How to achieve the effect of BeautifulSoup get_text？ #443

chushuai · 2023-04-13T18:02:58Z

How to achieve the effect of BeautifulSoup get_text？

def extract_content(html: str) -> str:
    soup = BeautifulSoup(html, "html.parser")
    text = soup.get_text(separator=" ", strip=True)
    return text

The text was updated successfully, but these errors were encountered:

mna · 2023-04-15T21:47:14Z

Hello,

I'm not familiar with BeautifulSoup, what does this achieve? It seems like it would be something like https://pkg.go.dev/github.com/PuerkitoBio/goquery#Selection.Text, but with some text handling applied, space normalization or something?

Martin

chushuai · 2023-04-17T12:33:08Z

@mna Thank you for your reply, I want to do data extraction, using goquery can not achieve the effect similar to BeautifulSoup, I will give the comparison between the two below
Example address: https://host7.bienvenidohosting.com:2096/

This is the result of goquery output, which contains a lot of space and js code

This is the result of BeautifulSoup output， very simple and clean

chushuai · 2023-04-17T12:44:59Z

BeautifulSoup get_text definition

def get_text(self, separator="", strip=False,
                 types=default):
        """Get all child strings of this PageElement, concatenated using the
        given separator.

        :param separator: Strings will be concatenated using this separator.

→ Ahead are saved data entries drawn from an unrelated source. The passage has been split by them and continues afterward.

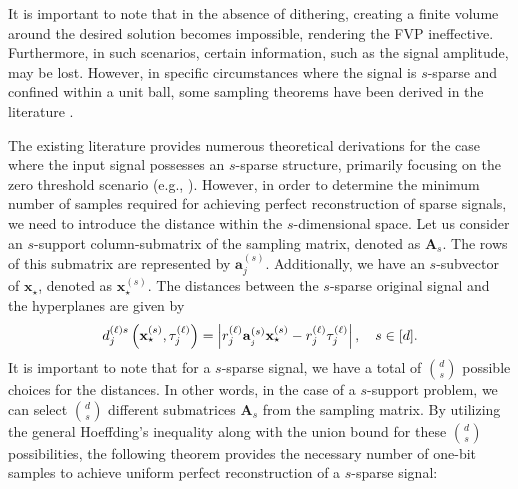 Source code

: \documentclass[12pt,draftcls,onecolumn]{IEEEtran}
\begin{document}
It is important to note that in the absence of dithering, creating a finite volume around the desired solution becomes impossible, rendering the FVP ineffective. Furthermore, in such scenarios, certain information, such as the signal amplitude, may be lost. However, in specific circumstances where the signal is $s$-sparse and confined within a unit ball, some sampling theorems have been derived in the literature \cite[Theorem~2]{jacques2013robust}.

The existing literature provides numerous theoretical derivations for the case where the input signal possesses an $s$-sparse structure, primarily focusing on the zero threshold scenario (e.g., \cite[Theorem~2]{jacques2013robust}). However, in order to determine the minimum number of samples required for achieving perfect reconstruction of sparse signals, we need to introduce the distance within the $s$-dimensional space. Let us consider an $s$-support column-submatrix of the sampling matrix, denoted as $\mathbf{A}_s$. The rows of this submatrix are represented by $\mathbf{a}^{(s)}_j$. Additionally, we have an $s$-subvector of $\mathbf{x}_\star$, denoted as $\mathbf{x}^{(s)}_\star$. The distances between the $s$-sparse original signal and the hyperplanes are given by
\begin{equation}
\label{distance_st}
d^{(\ell)s}_{j}\left(\mathbf{x}_{\star}^{(s)},\tau_{j}^{(\ell)}\right)=\left|r^{(\ell)}_{j}\mba^{(s)}_{_{j}}\mathbf{x}_{\star}^{(s)}-r^{(\ell)}_{j}\tau^{(\ell)}_{j}\right|,\quad s\in [d]. 
\end{equation}\normalsize
It is important to note that for a $s$-sparse signal, we have a total of $\binom{d}{s}$ 
possible choices for the distances. In other words, in the case of a $s$-support problem, we can select $\binom{d}{s}$ %
different submatrices $\mathbf{A}_s$ from the sampling matrix. By utilizing the general Hoeffding's inequality along with the union bound for these $\binom{d}{s}$
possibilities, the following theorem provides the necessary number of one-bit samples to achieve uniform perfect reconstruction of a $s$-sparse signal:
\end{document}
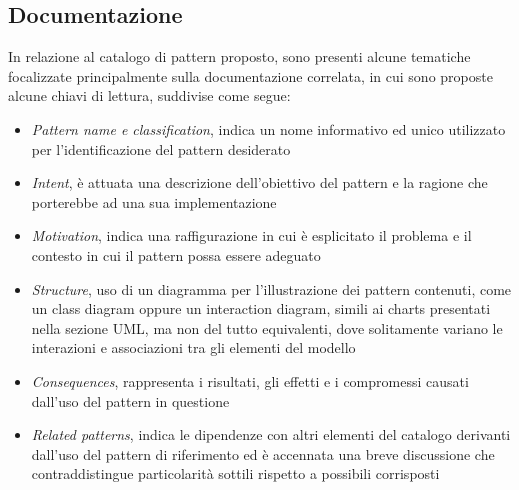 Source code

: \documentclass{article}
\begin{document}
\subsection*{Documentazione}
\large
In relazione al catalogo di pattern proposto, sono presenti alcune tematiche focalizzate principalmente sulla documentazione correlata, in cui sono proposte alcune chiavi di lettura, suddivise come segue:
\begin{itemize}[label={-}]
    \itemsep0em
    \item \textit{Pattern name e classification}, indica un nome informativo ed unico utilizzato per l'identificazione del pattern desiderato
    \item \textit{Intent}, è attuata una descrizione dell'obiettivo del pattern e la ragione che porterebbe ad una sua implementazione
    \item \textit{Motivation}, indica una raffigurazione in cui è esplicitato il problema e il contesto in cui il pattern possa essere adeguato
    \item \textit{Structure}, uso di un diagramma per l'illustrazione dei pattern contenuti, come un class diagram oppure un interaction diagram, simili ai charts presentati nella sezione UML, ma non del tutto equivalenti, dove solitamente variano le interazioni e associazioni tra gli elementi del modello
    \item \textit{Consequences}, rappresenta i risultati, gli effetti e i compromessi causati dall'uso del pattern in questione
    \item \textit{Related patterns}, indica le dipendenze con altri elementi del catalogo derivanti dall'uso del pattern di riferimento ed è accennata una breve discussione che contraddistingue particolarità sottili rispetto a possibili corrisposti
\end{itemize} 
\end{document}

        :param strip: If True, strings will be stripped before being
            concatenated.

        :param types: A tuple of NavigableString subclasses. Any
            strings of a subclass not found in this list will be
            ignored. Although there are exceptions, the default
            behavior in most cases is to consider only NavigableString
            and CData objects. That means no comments, processing
            instructions, etc.

        :return: A string.
        """

mna · 2023-04-17T22:32:17Z

It's hard to tell from those screenshots but it looks like (and the function documentation seems to confirm this) it optionally trims each text node and concatenates them using the provided separator, and it ignores comments and some other nodes ("processing instructions", not sure what that means in this context).

Based on your screenshots, it looks like doing this would indeed get you something similar.

This is not supported in goquery out of the box, but it should be doable relatively easily using Contents() , Map(), strings.TrimSpace and strings.Join.

I wouldn't be opposed to add a top-level function (i.e. not a Selection method, as those are reserved for jquery API compatibility) that would do something similar to BeautifulSoup if anyone was interested in providing a PR. It should be general enough (i.e. support similar args to trim, join, and maybe a filter function to decide if a node's text is included or not). Probably more finer details to figure out.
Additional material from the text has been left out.